### Extracted entries

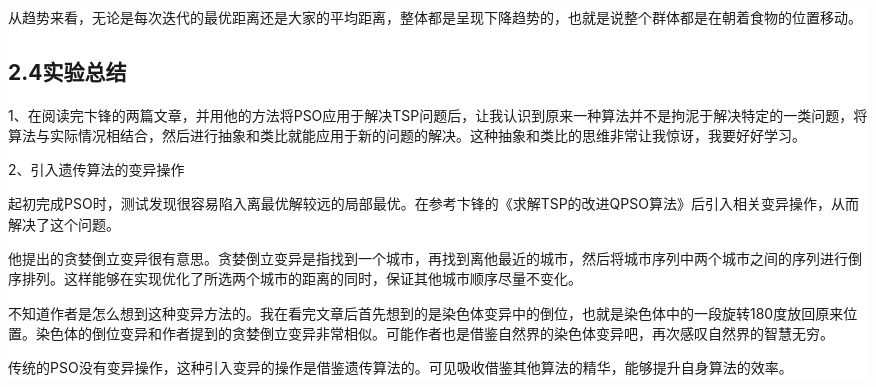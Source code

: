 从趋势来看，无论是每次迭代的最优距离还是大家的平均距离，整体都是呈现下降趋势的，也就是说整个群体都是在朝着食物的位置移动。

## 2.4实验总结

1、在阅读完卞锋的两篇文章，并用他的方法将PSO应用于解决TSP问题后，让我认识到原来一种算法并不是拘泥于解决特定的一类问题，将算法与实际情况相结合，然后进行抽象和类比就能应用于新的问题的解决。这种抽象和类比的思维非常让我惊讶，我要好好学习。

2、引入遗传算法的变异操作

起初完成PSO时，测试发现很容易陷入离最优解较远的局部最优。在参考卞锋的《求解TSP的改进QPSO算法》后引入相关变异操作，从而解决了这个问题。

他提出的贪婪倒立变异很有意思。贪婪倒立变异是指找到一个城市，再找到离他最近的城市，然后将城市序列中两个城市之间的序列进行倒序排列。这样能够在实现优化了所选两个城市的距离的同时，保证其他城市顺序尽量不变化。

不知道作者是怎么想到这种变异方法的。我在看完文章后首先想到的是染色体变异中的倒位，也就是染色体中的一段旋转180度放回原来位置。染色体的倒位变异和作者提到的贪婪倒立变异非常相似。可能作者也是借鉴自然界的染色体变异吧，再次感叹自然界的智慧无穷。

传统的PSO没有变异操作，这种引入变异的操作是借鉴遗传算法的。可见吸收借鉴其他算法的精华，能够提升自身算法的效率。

==

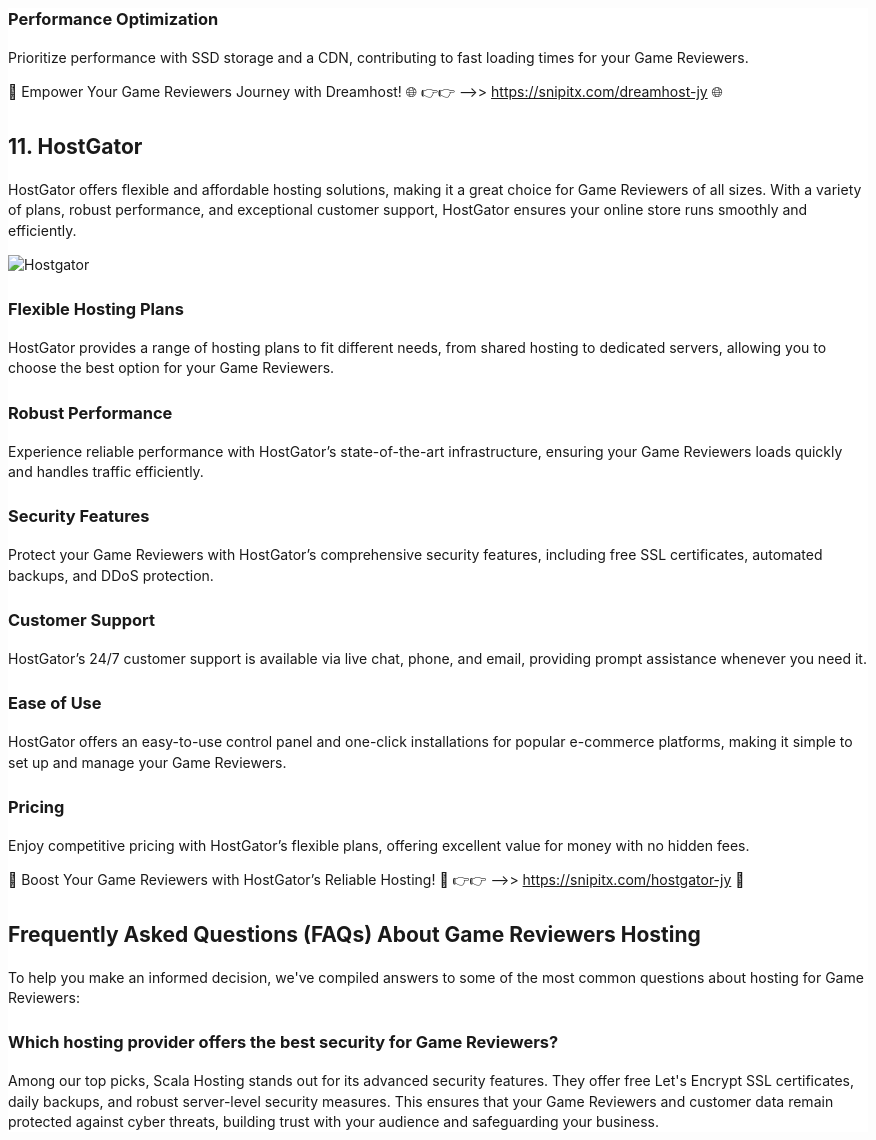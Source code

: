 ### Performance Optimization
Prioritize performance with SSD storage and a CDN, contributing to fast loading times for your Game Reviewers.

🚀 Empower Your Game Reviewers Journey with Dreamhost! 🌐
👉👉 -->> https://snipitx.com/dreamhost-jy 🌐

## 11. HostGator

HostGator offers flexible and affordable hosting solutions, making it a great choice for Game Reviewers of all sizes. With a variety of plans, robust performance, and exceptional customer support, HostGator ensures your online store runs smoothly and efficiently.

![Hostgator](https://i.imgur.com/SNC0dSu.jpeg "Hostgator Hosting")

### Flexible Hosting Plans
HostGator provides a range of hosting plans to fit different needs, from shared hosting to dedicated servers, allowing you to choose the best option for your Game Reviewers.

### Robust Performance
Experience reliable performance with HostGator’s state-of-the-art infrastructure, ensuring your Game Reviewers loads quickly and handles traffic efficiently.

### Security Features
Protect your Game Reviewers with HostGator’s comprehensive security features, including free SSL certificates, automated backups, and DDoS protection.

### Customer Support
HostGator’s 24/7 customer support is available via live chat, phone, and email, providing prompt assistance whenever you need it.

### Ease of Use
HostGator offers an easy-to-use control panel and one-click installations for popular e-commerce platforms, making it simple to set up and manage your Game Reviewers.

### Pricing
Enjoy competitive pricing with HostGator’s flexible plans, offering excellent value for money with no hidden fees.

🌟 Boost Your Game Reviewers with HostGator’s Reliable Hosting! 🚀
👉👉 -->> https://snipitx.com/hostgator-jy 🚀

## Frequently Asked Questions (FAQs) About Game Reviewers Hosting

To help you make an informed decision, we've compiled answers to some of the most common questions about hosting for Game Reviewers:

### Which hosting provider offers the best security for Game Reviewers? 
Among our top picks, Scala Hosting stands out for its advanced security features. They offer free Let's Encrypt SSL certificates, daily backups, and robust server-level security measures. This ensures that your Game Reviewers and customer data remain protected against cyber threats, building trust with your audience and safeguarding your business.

* * *

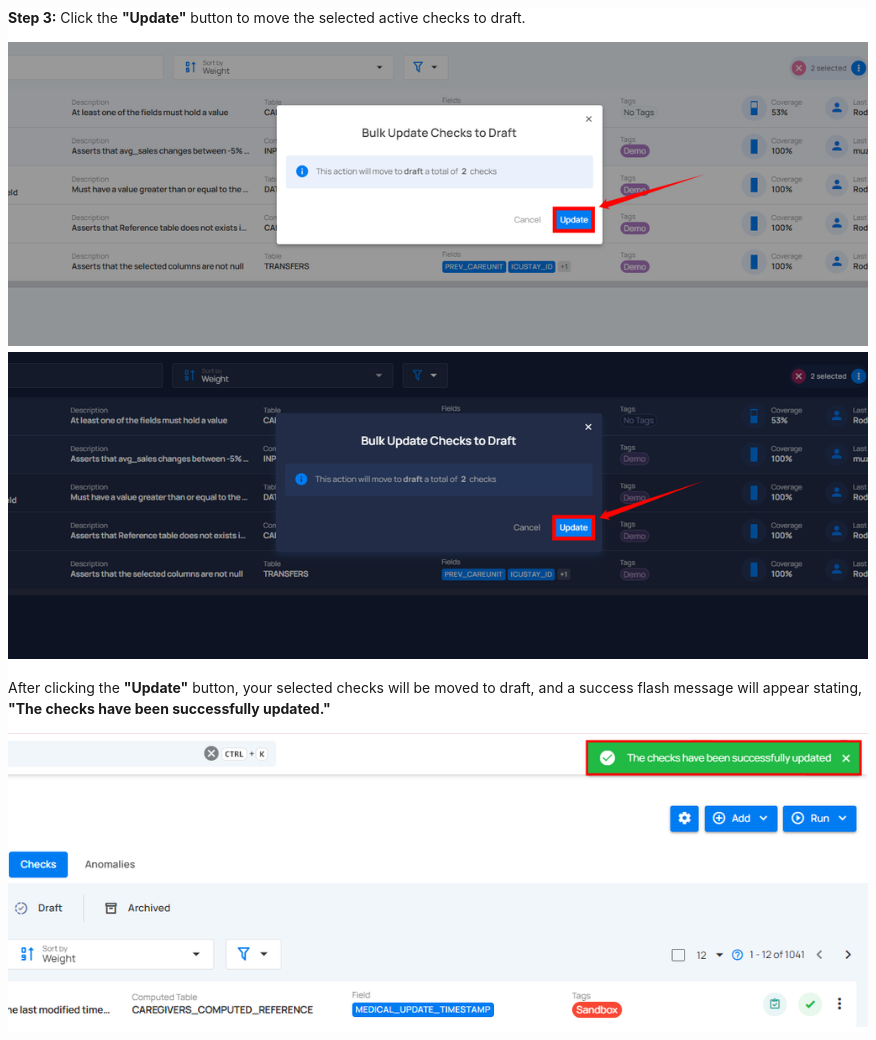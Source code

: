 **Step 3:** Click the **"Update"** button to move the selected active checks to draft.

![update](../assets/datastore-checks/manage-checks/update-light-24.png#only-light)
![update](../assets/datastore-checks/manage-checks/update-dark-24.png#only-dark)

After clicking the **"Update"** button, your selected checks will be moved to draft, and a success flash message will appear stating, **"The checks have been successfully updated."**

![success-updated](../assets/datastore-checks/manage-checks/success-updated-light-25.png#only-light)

### Task
Only the lines above starting at the line that holds "-->> https://snipitx.com/dreamhost-jy 🌐" and ending at the line that holds "Among our top" are to be repeated, exactly and in full.

### Solution to this task
👉👉 -->> https://snipitx.com/dreamhost-jy 🌐

## 11. HostGator

HostGator offers flexible and affordable hosting solutions, making it a great choice for Game Reviewers of all sizes. With a variety of plans, robust performance, and exceptional customer support, HostGator ensures your online store runs smoothly and efficiently.

![Hostgator](https://i.imgur.com/SNC0dSu.jpeg "Hostgator Hosting")

### Flexible Hosting Plans
HostGator provides a range of hosting plans to fit different needs, from shared hosting to dedicated servers, allowing you to choose the best option for your Game Reviewers.

### Robust Performance
Experience reliable performance with HostGator’s state-of-the-art infrastructure, ensuring your Game Reviewers loads quickly and handles traffic efficiently.

### Security Features
Protect your Game Reviewers with HostGator’s comprehensive security features, including free SSL certificates, automated backups, and DDoS protection.

### Customer Support
HostGator’s 24/7 customer support is available via live chat, phone, and email, providing prompt assistance whenever you need it.

### Ease of Use
HostGator offers an easy-to-use control panel and one-click installations for popular e-commerce platforms, making it simple to set up and manage your Game Reviewers.

### Pricing
Enjoy competitive pricing with HostGator’s flexible plans, offering excellent value for money with no hidden fees.

🌟 Boost Your Game Reviewers with HostGator’s Reliable Hosting! 🚀
👉👉 -->> https://snipitx.com/hostgator-jy 🚀

## Frequently Asked Questions (FAQs) About Game Reviewers Hosting

To help you make an informed decision, we've compiled answers to some of the most common questions about hosting for Game Reviewers:

### Which hosting provider offers the best security for Game Reviewers? 
Among our top picks, Scala Hosting stands out for its advanced security features. They offer free Let's Encrypt SSL certificates, daily backups, and robust server-level security measures. This ensures that your Game Reviewers and customer data remain protected against cyber threats, building trust with your audience and safeguarding your business.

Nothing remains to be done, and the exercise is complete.